Yes. If you are not a United States citizen, you may be forced to return to the country where you were born, or last resided, regardless of how long you have lived here in the U.S . The process of being sent away from the U.S. is called “deportation” or “removal.”
If you are undocumented you are always at risk of deportation.
If you have an application pending with the U.S. Citizenship and Immigration Services, you should be safe from being deported until a decision about your application has been made.

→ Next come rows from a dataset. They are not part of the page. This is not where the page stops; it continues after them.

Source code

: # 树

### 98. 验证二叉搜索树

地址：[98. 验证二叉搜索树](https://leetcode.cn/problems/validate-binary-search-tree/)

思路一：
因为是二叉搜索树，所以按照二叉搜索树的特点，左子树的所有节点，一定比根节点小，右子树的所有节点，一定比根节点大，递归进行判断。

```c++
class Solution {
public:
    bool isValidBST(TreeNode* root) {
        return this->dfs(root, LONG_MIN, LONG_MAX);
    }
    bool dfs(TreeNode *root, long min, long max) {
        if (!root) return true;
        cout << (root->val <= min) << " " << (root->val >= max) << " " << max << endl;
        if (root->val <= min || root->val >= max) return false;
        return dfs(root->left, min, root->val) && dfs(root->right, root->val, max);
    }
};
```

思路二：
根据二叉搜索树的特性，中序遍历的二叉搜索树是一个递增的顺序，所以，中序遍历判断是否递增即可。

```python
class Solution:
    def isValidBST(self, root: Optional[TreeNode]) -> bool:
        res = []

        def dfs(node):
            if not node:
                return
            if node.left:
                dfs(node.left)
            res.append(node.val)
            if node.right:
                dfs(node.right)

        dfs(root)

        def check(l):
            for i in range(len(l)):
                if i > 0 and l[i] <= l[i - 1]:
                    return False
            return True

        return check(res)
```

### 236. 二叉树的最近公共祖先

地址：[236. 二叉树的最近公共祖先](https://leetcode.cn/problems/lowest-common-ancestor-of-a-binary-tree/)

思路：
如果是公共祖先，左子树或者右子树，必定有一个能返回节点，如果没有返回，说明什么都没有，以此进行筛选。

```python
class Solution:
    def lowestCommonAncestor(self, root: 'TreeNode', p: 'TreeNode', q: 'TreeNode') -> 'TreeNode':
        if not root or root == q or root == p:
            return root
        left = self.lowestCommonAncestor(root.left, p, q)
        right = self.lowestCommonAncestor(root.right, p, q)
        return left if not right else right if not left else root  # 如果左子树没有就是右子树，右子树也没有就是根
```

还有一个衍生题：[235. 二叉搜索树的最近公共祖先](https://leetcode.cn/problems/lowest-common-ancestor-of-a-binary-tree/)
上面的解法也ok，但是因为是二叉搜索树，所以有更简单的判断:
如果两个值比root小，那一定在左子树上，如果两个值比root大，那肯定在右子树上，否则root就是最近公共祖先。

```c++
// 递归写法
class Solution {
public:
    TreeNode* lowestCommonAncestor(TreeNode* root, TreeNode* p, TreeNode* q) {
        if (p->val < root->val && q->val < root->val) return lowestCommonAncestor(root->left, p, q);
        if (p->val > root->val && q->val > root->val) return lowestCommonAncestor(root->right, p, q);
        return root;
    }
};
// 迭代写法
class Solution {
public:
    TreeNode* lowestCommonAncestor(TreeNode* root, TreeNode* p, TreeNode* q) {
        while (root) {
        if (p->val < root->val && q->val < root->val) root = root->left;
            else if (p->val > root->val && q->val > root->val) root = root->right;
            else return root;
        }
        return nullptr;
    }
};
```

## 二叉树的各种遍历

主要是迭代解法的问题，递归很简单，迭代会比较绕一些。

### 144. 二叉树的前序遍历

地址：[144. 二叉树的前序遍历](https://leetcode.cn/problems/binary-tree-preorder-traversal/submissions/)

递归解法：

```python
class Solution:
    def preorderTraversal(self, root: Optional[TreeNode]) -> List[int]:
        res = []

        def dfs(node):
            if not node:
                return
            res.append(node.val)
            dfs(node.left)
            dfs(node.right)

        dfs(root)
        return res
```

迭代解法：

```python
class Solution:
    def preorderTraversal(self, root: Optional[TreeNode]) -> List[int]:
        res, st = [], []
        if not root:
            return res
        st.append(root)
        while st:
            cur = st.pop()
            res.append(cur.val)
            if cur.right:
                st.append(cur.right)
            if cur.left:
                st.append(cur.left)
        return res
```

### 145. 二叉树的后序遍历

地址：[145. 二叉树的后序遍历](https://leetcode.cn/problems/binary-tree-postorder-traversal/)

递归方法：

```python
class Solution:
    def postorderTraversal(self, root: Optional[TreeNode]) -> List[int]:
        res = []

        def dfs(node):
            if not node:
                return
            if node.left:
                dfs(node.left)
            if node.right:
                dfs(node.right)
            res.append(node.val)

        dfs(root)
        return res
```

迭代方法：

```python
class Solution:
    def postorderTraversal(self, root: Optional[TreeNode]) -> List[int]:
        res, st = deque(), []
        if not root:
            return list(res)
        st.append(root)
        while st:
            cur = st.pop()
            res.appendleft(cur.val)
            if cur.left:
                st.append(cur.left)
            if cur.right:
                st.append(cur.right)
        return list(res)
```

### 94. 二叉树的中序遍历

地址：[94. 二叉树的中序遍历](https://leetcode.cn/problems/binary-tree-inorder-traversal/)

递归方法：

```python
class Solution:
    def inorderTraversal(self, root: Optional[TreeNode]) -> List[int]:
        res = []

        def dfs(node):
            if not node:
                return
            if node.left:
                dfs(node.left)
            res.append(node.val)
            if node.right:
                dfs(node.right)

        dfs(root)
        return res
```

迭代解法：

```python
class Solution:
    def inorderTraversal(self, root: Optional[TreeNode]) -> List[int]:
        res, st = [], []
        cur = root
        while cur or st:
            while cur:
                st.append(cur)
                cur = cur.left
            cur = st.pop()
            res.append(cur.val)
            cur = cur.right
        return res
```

If you have legal immigration status, such as a green card, you are not generally at risk of removal, but you may be removed if you are convicted of certain crimes, or violate an immigration law.
What is a “green card”?
A “green card” is a Permanent Resident Card, which is an I.D. card issued by the United States government. (The card is not actually green; “green card” is just a commonly-used nickname). If you have a green card, you are a Lawful Permanent Resident, which means that you are an immigrant who is legally allowed to work and live in the United States. Even with a green card, however, you do not have all of the same protections and access to benefits as a U.S. citizen.
Do I need a green card?
Yes. If you are not a U.S. citizen, you need a green card.
The most important reason to become a lawful resident of the U.S. is so that you may remain in the country. Without a green card, you may be forced to leave the United States. People who are deported are sent to their home country and cannot return to the U.S. for at least 10 years.
What can I do with a green card?
When you have a green card, you can feel more secure in living, working or getting an education in the United States!
If I am undocumented, do I have any rights while I am living in the United States?
Yes. You still have rights to fair treatment and many services. If you feel that your rights have been violated, or if you have questions about your rights, contact your law guardian, who can help you. Some of your rights include:
Is it possible for me to visit my home country?
No, not if you are undocumented. If you don’t have legal immigration status and you leave the country, you may be prevented from entering again and could even be prevented from returning to the United States for up to 10 years. This means that if you are unsure of your immigration status, you should not travel outside the country without first talking to an immigration attorney.